(Collected data entries)
• • • •

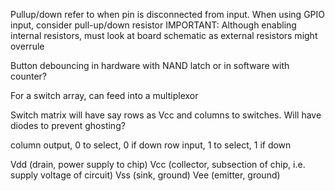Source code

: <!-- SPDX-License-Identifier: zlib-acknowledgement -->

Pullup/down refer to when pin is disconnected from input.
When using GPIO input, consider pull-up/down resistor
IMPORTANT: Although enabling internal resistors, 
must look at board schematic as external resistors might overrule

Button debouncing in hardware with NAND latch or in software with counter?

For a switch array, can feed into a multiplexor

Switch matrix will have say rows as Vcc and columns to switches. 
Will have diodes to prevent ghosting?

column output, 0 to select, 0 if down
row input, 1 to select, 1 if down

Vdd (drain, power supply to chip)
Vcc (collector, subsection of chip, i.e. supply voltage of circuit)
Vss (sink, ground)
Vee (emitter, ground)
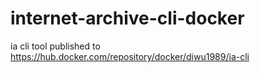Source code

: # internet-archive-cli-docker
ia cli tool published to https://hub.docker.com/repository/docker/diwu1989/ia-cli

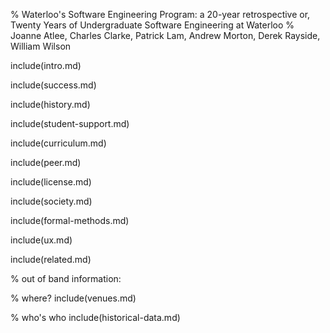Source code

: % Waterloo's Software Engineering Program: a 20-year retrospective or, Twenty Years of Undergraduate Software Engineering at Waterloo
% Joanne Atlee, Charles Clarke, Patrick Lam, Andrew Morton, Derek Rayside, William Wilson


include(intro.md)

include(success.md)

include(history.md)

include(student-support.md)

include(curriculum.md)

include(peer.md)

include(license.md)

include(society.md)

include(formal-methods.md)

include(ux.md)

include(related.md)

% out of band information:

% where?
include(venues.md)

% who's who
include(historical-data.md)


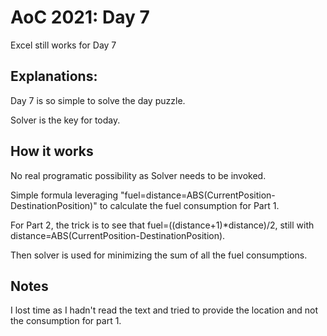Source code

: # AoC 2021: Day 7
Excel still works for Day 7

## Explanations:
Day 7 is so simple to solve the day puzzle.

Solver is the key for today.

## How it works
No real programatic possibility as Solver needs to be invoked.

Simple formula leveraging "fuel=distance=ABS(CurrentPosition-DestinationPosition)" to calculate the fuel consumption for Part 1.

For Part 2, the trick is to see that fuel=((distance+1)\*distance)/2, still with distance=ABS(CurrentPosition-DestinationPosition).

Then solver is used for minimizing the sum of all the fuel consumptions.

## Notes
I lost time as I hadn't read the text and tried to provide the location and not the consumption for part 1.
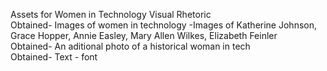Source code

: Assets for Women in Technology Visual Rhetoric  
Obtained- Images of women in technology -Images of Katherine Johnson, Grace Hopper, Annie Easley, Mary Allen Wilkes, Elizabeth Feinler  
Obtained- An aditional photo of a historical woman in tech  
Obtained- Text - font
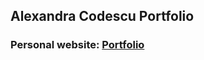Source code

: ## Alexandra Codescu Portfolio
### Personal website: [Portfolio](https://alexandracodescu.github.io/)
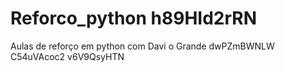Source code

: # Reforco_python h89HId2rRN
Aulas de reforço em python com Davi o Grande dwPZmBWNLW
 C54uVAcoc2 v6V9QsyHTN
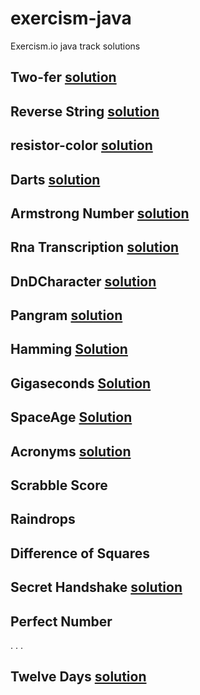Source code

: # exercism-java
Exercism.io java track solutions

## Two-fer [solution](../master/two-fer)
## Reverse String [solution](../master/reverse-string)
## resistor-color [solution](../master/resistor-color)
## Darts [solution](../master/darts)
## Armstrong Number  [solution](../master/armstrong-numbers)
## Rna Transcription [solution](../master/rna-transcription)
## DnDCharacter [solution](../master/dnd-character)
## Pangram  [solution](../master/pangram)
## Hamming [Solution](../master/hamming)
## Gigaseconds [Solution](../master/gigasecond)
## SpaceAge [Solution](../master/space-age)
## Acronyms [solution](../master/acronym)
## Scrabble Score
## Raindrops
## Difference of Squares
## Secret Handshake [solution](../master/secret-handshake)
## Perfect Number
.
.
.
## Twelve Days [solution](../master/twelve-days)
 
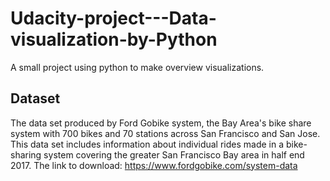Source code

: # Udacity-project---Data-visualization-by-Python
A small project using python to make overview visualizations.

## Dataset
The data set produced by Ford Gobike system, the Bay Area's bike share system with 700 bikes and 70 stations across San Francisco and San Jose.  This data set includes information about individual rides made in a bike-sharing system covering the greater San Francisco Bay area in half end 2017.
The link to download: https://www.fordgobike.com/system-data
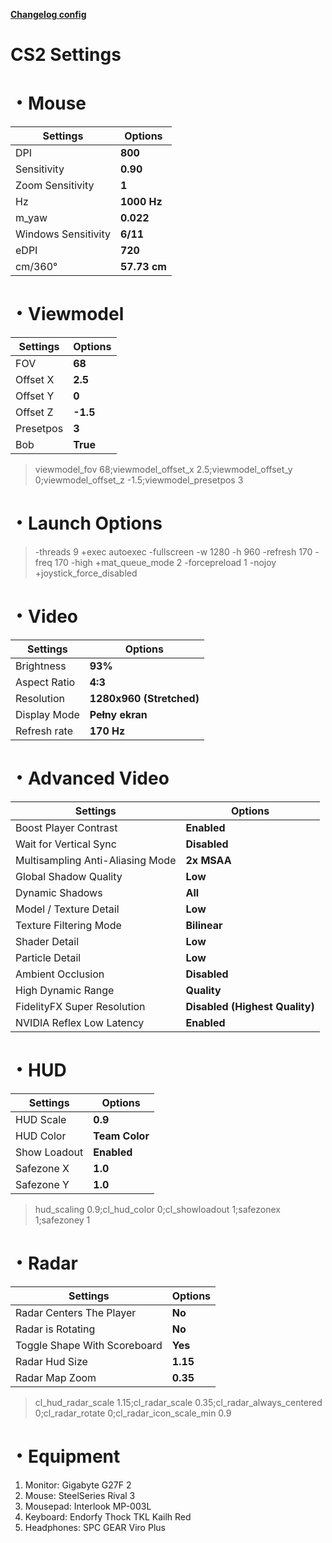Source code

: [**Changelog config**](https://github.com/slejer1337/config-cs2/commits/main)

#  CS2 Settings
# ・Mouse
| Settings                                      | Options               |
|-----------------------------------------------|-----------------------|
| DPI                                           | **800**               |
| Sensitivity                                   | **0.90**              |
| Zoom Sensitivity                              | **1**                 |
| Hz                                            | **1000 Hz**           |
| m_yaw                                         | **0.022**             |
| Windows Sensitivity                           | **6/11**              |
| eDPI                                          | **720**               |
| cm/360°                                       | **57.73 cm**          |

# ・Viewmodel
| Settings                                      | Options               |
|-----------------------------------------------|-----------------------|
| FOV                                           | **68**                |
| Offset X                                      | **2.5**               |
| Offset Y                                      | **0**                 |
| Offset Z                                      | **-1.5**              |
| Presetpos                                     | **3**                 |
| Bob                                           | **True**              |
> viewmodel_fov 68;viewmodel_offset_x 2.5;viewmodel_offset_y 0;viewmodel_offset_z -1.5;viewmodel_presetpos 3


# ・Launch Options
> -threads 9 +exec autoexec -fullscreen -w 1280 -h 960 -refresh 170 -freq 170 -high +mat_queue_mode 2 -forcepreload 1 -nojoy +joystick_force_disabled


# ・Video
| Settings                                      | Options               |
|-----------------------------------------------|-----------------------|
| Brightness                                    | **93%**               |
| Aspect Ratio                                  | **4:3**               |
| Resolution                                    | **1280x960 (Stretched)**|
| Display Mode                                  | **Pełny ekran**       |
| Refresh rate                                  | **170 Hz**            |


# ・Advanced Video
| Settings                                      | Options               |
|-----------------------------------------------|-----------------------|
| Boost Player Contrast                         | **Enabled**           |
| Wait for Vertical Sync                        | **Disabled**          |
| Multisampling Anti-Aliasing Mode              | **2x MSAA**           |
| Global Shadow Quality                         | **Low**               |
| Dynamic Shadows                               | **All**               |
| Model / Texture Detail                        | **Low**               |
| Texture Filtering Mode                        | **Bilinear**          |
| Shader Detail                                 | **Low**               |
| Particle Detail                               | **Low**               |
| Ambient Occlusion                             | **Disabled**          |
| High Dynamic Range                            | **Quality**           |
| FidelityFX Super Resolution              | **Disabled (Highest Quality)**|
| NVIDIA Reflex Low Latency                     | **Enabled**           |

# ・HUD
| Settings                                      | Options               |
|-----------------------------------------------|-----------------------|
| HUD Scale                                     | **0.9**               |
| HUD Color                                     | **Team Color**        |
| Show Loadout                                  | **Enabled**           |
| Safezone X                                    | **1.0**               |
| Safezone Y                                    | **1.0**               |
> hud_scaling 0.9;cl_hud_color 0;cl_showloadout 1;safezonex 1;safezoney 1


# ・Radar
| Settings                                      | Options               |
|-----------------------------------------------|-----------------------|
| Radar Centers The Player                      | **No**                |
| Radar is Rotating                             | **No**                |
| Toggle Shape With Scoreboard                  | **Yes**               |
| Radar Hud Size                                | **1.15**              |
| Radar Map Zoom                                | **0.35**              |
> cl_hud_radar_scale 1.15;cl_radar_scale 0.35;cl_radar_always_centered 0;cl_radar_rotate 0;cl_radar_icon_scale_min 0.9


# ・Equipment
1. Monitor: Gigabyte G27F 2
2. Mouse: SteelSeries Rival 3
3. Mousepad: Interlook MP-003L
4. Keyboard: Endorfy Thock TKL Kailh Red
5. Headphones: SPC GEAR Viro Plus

• • • •

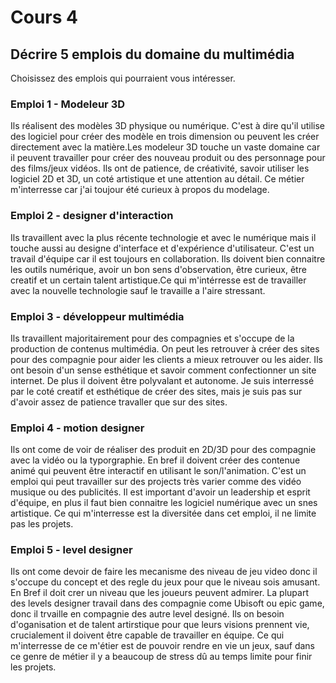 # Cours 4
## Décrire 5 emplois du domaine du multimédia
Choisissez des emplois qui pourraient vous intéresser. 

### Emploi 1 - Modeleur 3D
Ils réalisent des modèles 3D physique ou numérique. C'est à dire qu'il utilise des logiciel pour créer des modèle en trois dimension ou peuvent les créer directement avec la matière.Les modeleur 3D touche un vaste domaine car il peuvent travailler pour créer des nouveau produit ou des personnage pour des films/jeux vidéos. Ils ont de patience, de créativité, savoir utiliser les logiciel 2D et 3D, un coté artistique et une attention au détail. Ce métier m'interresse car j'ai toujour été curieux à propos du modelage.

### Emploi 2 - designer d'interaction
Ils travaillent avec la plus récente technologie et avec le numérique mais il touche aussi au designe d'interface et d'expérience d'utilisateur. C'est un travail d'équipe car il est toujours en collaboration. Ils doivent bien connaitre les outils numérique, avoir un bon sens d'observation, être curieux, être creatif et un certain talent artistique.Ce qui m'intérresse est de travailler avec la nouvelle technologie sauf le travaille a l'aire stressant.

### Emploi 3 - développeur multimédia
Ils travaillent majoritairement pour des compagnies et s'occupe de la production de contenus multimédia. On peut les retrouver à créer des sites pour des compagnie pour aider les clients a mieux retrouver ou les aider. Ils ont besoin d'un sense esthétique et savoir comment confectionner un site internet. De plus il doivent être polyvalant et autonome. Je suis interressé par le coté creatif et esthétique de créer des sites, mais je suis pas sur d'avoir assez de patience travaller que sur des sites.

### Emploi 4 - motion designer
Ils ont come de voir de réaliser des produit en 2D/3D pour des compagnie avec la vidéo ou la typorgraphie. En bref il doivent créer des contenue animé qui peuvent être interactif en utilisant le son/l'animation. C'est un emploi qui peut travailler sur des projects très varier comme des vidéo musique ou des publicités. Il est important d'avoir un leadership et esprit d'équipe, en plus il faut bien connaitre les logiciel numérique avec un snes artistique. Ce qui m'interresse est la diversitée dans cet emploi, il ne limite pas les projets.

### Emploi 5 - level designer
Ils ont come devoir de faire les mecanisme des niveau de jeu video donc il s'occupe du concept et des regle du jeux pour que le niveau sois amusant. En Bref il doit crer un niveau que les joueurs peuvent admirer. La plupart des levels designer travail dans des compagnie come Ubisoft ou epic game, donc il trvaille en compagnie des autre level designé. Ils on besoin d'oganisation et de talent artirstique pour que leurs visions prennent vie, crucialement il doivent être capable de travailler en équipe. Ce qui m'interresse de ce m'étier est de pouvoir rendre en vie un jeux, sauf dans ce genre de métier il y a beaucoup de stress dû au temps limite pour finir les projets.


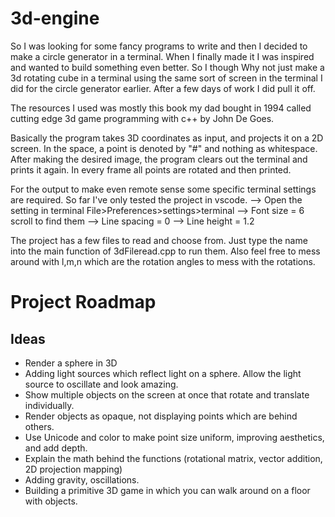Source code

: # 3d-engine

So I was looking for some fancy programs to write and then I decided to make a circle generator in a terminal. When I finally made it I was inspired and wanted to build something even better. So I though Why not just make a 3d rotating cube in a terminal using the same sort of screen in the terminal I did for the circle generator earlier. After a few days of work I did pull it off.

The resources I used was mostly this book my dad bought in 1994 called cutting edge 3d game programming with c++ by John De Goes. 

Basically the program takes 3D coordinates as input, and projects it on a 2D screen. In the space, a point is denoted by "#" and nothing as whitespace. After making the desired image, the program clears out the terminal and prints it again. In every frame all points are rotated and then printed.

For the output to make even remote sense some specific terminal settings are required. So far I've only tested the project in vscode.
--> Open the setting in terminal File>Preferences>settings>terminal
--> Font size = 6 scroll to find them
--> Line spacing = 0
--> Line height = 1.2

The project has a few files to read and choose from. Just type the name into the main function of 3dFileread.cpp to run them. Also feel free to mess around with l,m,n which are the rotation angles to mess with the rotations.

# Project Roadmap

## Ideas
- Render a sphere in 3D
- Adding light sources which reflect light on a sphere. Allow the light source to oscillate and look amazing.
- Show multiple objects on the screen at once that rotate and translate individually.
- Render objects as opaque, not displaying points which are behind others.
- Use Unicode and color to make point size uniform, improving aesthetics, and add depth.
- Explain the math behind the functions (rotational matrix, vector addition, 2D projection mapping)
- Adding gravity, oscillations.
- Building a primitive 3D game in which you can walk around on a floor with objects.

• • • •

Starting at the line with "include(intro.md)" in the entries above, write out every line exactly until the line with "Simple formula leveraging" has been written. Include no pictures and nothing more.

## RESULT
include(intro.md)

include(success.md)

include(history.md)

include(student-support.md)

include(curriculum.md)

include(peer.md)

include(license.md)

include(society.md)

include(formal-methods.md)

include(ux.md)

include(related.md)

% out of band information:

% where?
include(venues.md)

% who's who
include(historical-data.md)


Source code

: # AoC 2021: Day 7
Excel still works for Day 7

## Explanations:
Day 7 is so simple to solve the day puzzle.

Solver is the key for today.

## How it works
No real programatic possibility as Solver needs to be invoked.

Simple formula leveraging "fuel=distance=ABS(CurrentPosition-DestinationPosition)" to calculate the fuel consumption for Part 1.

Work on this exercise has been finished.